Closed spaver closed 7 years ago
This is now done (640c57187e2f252d6f80c6374595d7758eded33d, 59ad343a8c063f4b06635a65255b415634bcf211, 745151010bb72dbce6bf660f76d5ced8f824499b, 02bb20619b55f0f6e061cd60c56ba6257b1fcfdf, etc).
This used to report AA sequence alignments:
anvi-export-pc-alignments -p TEST/TEST-PAN.db \
-g TEST-GENOMES.h5 \
-C test_collection \
-b PCB_1_CORE \
-o aligned_gene_sequences_in_PCB_1_CORE_AA.fa
Now it can report DNA sequence alignments with the additional flag:
anvi-export-pc-alignments -p TEST/TEST-PAN.db \
-g TEST-GENOMES.h5 \
-C test_collection \
-b PCB_1_CORE \
-o aligned_gene_sequences_in_PCB_1_CORE_DNA.fa \
--report-DNA-sequences
Although we had to update the version for genomes storage, which means it will require one to re-run anvi-gen-genomes-storage
and anvi-pan-genme
steps...
Best,
It is really helpful to be able to extract the nucleotide sequences. Thanks Meren for doing this. However, While I was trying to use your command lines to report the DNA sequences alignment, I realize anvi-export-pc-alignments command was not found. Also can you please specify what is test_collection file? Thanks again.
Which anvi'o version are you using @wangshi831?
@meren Thanks for the swift reply. I am using version 4.
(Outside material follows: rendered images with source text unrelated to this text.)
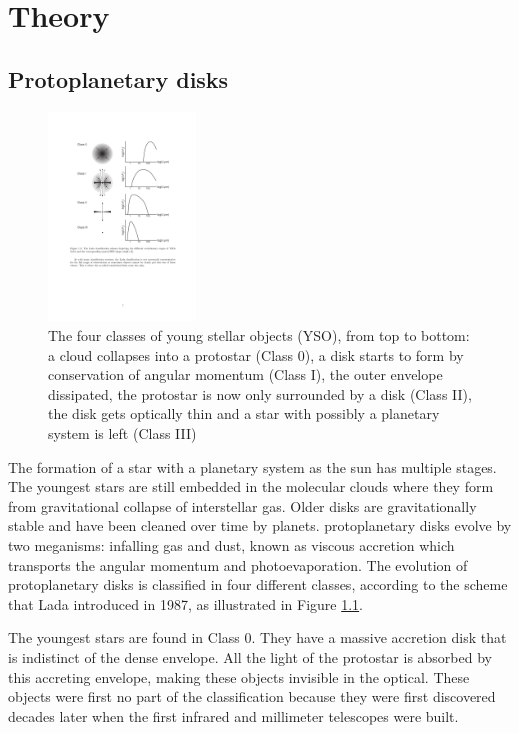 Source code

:\documentclass[twoside,single]{lion-msc}
\begin{document}
\chapter{Theory}
\section{Protoplanetary disks}
\begin{figure}
\includegraphics[trim={4cm 11cm 11cm 4cm},clip,width = 0.35\textwidth]{classscheme}
\caption{The four classes of young stellar objects (YSO), from top to bottom: a cloud collapses into a protostar (Class 0), a disk starts to form by conservation of angular momentum (Class I), the outer envelope dissipated, the protostar is now only surrounded by a disk (Class II), the disk gets optically thin and a star with possibly a planetary system is left (Class III)}
\vspace{-60pt}
\label{fig:classscheme}
\end{figure}%

The formation of a star with a planetary system as the sun has multiple stages. The youngest stars are still embedded in the molecular clouds where they form from gravitational collapse of interstellar gas. Older disks are gravitationally stable and have been cleaned over time by planets. protoplanetary disks evolve by two meganisms: infalling gas and dust, known as viscous accretion which transports the angular momentum and photoevaporation. The evolution of protoplanetary disks is classified in four different classes, according to the scheme that Lada introduced in 1987, as illustrated in Figure \ref{fig:classscheme}. 
\bigskip

The youngest stars are found in Class 0. They have a massive accretion disk that is indistinct of the dense envelope. All the light of the protostar is absorbed by this accreting envelope, making these objects invisible in the optical. These objects were first no part of the classification because they were first discovered decades later when the first infrared and millimeter telescopes were built.
\bigskip
\end{document}

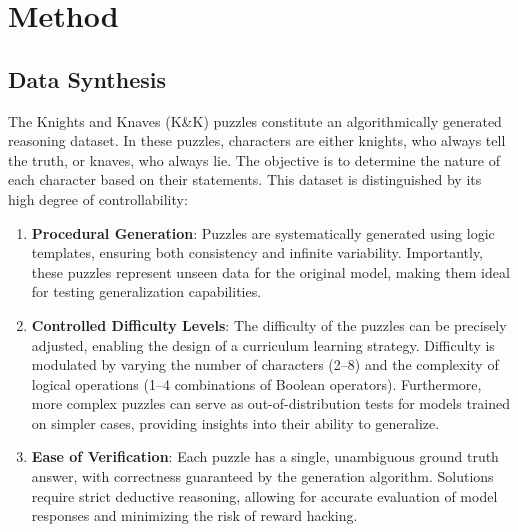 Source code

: \section{Method}
\subsection{Data Synthesis}

The Knights and Knaves (K\&K) puzzles \cite{memllm} constitute an algorithmically generated reasoning dataset. In these puzzles, characters are either knights, who always tell the truth, or knaves, who always lie. The objective is to determine the nature of each character based on their statements. This dataset is distinguished by its high degree of controllability:

\begin{enumerate}[leftmargin=*]
    \item \textbf{Procedural Generation}: Puzzles are systematically generated using logic templates, ensuring both consistency and infinite variability. Importantly, these puzzles represent unseen data for the original model, making them ideal for testing generalization capabilities.
    
    \item \textbf{Controlled Difficulty Levels}: The difficulty of the puzzles can be precisely adjusted, enabling the design of a curriculum learning strategy. Difficulty is modulated by varying the number of characters (2–8) and the complexity of logical operations (1–4 combinations of Boolean operators). Furthermore, more complex puzzles can serve as out-of-distribution tests for models trained on simpler cases, providing insights into their ability to generalize.

    \item \textbf{Ease of Verification}: Each puzzle has a single, unambiguous ground truth answer, with correctness guaranteed by the generation algorithm. Solutions require strict deductive reasoning, allowing for accurate evaluation of model responses and minimizing the risk of reward hacking.
\end{enumerate}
ah, yes, that program became this program:
http://merenlab.org/software/anvio/vignette/#anvi-get-sequences-for-gene-clusters
please take a look at the help menu and let me know if it doesn't make sense.
Hi Meren,
I tried to extract DNA sequences from singleton genes cluster from AL_A1_IMG bacterial genome.
The code used as below
anvi-get-dna-sequences-for-gene-calls -c AL_A1_IMG.db \ --gene-caller-ids ALA1singletongenecallerID \ -o AL-A1SingletonDNASequences.fa \ --report-extended-deflines
But I got a contig error:
Config Error: The gene calls you provided do not look like gene callers anvi'o is used to working with :/ Here is one of them: 'ALA1singletongenecallerID' (<class
'str'>).
The gene caller ID I got from the output file of pangenome summary. And I saved multiple gene caller ID from this genome in comma separated values file. But it did not work. Please advice.
Thanks,
Hi @wangshi831,
Unfortunately, the version you use is different than the new version. List of gene callers id in a file only accepted in new version. You need to provide something like --gene-caller-ids 1,2,3,4 --delimiter ","
for the old version.
You can convert your file to comma separated list using command below:
awk '{printf (NR>1?",":"") $1}' ALA1singletongenecallerID
Then you can run:
anvi-get-dna-sequences-for-gene-calls -c AL_A1_IMG.db --gene-caller-ids {{list of gene callers id awk generated}} --delimiter "," -o AL-A1SingletonDNASequences.fa --report-extended-deflines
Please let us know if this also fails. Best,
Great. Thanks Meren. It works! BTW, is there a way to update the version I am using to the newest version? I have v4 on my PC and v2.4 on my laptop.
Hi @wangshi831,
We have not released the version 5 yet, but we are going to release soon. You can still install the development version (there are instructions on our website) but if you are not experiencing any road blocker bugs on v4, I would recommend you to wait till we release the new version.
Best, Ozcan
Great. Thanks Meren.
You're welcome!
Obama.
It would be useful if there were a direct way to extract all nucleotide sequences from a specific protein cluster resulting from a pangenomics analysis.